REQUIREMENT
Please set the lines down again exactly, from the top of the entries through the line that contains "1909 cs-cz x86".

[Source texts of formatted documents]
========
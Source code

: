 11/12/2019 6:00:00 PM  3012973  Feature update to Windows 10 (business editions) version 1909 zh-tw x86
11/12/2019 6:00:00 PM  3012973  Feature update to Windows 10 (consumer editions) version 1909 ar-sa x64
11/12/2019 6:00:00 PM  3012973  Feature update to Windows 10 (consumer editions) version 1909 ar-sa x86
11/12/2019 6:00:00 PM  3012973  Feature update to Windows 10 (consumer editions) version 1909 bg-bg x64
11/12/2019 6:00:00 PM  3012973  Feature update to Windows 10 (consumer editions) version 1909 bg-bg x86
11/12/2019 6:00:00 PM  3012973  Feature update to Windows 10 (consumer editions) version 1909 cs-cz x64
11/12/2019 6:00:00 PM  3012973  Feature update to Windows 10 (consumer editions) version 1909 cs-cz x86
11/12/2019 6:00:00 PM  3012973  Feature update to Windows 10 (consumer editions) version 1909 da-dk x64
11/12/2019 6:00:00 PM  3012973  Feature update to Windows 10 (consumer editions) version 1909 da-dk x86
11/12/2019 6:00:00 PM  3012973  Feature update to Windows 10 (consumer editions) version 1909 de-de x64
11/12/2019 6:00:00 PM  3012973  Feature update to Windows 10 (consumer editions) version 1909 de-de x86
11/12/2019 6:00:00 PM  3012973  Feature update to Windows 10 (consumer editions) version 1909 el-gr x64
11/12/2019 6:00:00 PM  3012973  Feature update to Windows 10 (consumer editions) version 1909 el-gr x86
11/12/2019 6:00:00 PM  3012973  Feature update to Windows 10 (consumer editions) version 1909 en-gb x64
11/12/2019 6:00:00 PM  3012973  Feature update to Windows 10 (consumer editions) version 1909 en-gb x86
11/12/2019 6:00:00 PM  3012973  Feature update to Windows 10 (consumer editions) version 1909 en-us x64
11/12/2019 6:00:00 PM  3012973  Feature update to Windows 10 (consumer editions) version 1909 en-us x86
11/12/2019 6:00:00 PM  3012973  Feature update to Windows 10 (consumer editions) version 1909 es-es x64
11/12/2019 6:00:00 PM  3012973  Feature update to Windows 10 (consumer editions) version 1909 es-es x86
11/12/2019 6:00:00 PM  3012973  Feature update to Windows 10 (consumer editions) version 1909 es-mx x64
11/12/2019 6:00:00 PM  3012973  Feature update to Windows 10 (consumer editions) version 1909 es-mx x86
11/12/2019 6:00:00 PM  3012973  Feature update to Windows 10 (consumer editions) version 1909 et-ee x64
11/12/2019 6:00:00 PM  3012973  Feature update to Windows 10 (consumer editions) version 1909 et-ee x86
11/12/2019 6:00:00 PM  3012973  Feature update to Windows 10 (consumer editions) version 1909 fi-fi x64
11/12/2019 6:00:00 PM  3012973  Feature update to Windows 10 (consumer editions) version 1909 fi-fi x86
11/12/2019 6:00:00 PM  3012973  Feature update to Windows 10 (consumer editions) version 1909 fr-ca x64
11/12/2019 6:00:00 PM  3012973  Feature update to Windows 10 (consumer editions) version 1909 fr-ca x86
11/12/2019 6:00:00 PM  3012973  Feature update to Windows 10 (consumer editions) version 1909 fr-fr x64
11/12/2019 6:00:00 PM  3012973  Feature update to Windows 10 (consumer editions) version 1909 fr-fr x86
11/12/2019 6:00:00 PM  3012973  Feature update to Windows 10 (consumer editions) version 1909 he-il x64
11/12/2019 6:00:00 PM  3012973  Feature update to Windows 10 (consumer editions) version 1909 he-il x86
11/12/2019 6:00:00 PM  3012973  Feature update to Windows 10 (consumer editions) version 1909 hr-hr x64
========
RESPONSE BOX
Source code

: 11/12/2019 6:00:00 PM  3012973  Feature update to Windows 10 (business editions) version 1909 zh-tw x86
11/12/2019 6:00:00 PM  3012973  Feature update to Windows 10 (consumer editions) version 1909 ar-sa x64
11/12/2019 6:00:00 PM  3012973  Feature update to Windows 10 (consumer editions) version 1909 ar-sa x86
11/12/2019 6:00:00 PM  3012973  Feature update to Windows 10 (consumer editions) version 1909 bg-bg x64
11/12/2019 6:00:00 PM  3012973  Feature update to Windows 10 (consumer editions) version 1909 bg-bg x86
11/12/2019 6:00:00 PM  3012973  Feature update to Windows 10 (consumer editions) version 1909 cs-cz x64
11/12/2019 6:00:00 PM  3012973  Feature update to Windows 10 (consumer editions) version 1909 cs-cz x86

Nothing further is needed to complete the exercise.